提上楼把所有瓜清洗干净晾着,忙不迭的削了一个打开,香甜的滋味让不由的想起了从前,那个蓝天白云下的棉花地,棉花垄里一个个吸引我目光的小白瓜。
我和妹妹背着篮子在棉花垄里穿梭,只为了寻找那些又香又甜各色熟透的瓜果。
我摘瓜从来不用父亲教我的办法,什么用手捏捏瓜屁股,只要软乎乎不硬棒棒就行……
我有我的经验:像猎狗一样呲着鼻子,熟透瓜儿会散发出独特的香甜,只要寻踪觅迹定能在枝蔓缭绕的瓜田里寻到我想要的收获。
拨开浓密的叶子,缠绕的枝蔓,一个个白晶晶,或黄橙橙的小白瓜,香瓜或老头乐就浮现眼前,扭下来递过去,一旁的弟弟妹妹忙不迭接过来放进篮子里。
一趟走下来,一个大挎篮已经满满当当,背回家,用井水淘洗干净,放在屋里一角,可以敞开肚皮吃上好几天。
不过这种奢侈的日子在农村并不多,父亲和村里其他人家一样,总要积攒起来和地里种的黄瓜,豆角,辣椒那些蔬菜一起带到市场去卖,最多是去老矿——挖煤蛮子有钱,能卖个好价钱。
卖的或多或少钱就成了家里补贴,油盐酱醋,孩子学费,衣裳……会过日子的人家一个季节下来,怎么着也能卖个几百块钱,钱花是赚上了,可也苦了家里那些好吃的孩子。
那时候没有肯德基也没有当前世面上流行的各色稀奇古怪小吃,地里瓜,树上果实就是我们童年惦念的全部。
那些年棉花地就是农村孩子的乐园,我们的想念,不怕天热,不怕瓜藤弥漫,一个个泥猴一般在瓜藤间乱窜。
只为了那口甜蜜和想念。
家里控制不给吃,棉花地就成了调皮孩子的秘密花园。
隔个三天五天,村里人都会发现棉花地里异样,那些早已经标记好快要熟透的瓜总会不翼而飞,这还不是最气人,真是孩子贪嘴摘个十个八个,也没人唠叨。

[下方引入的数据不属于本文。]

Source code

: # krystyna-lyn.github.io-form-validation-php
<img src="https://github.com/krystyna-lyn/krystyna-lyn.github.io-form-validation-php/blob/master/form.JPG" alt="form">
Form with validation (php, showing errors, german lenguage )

最可气是那些吃了还祸害的:熟的吃了,生的直接用脚跺,满地生瓜蛋子,一地狼藉,成了村人最痛恨的事情。
记忆里隔壁大奶奶经常对着我们隔壁小刘庄痛骂。
痛骂那些吃了还祸害人的短命鬼
小刘庄与王台就隔着一块水田地,防不胜防有一群半大小子常常光顾我们的棉花地,那些人鬼一样机灵,为了防止这些偷瓜贼村人自发组织去看瓜。
可每次都防不胜防,隔三差五就会留下一地狼藉,弄得隔壁奶奶,婶子常常大骂不止。
那么多年我都奇怪,那些偷瓜贼娃子,咋就那么猖狂那么坏啊,吃就吃啊,你咋毁害那些生瓜,多可惜啊!
多少年之后,我嫁到了小刘庄隔壁石庄村,偶尔和老公说起,他得意的哈哈大笑。
那些杰作居然也有他的一份。
老公说,那些年你们王台地里瓜和树上果子还真没少吃,如数家珍给我说起那些美味的分布:水塘边有户人家房后有一棵梨树,你们家不远一棵枣树……,感情这么多年,他一直惦记着我们村美味呢。
“记得有一次,我早晨醒来,突然发现地上,床上到处是各色小瓜……原来是几个哥哥趁着夜色去了你们王台棉地,那些瓜果都是他们一夜的战果……没有东西盛,他们就脱下裤子,把裤腿系上,呵呵,好多好多,可把我吃美了”老公说着一副意犹未尽的表情,
气的我一脚把他踹下床——没想到嫁给了偷瓜贼。
老公直喊冤枉——我只是负责吃,从未偷过。
那自然,老公是老小,上面四个哥哥,自然不劳他动手。
……
一转眼,三十多年过去了,地还是那些地,瓜还是那些瓜,种瓜的人换了一茬又一茬,当年偷瓜贼已经长大,再也没有了满地狼藉的记忆,只是可惜,能去地里摘瓜的人也少了,除了年迈的父母,我们姊妹四个已经各奔东西,当年欢欢喜喜去瓜地小丫已经成了孩子妈,爬满瓜藤的那方天地可曾还会出现在记忆里。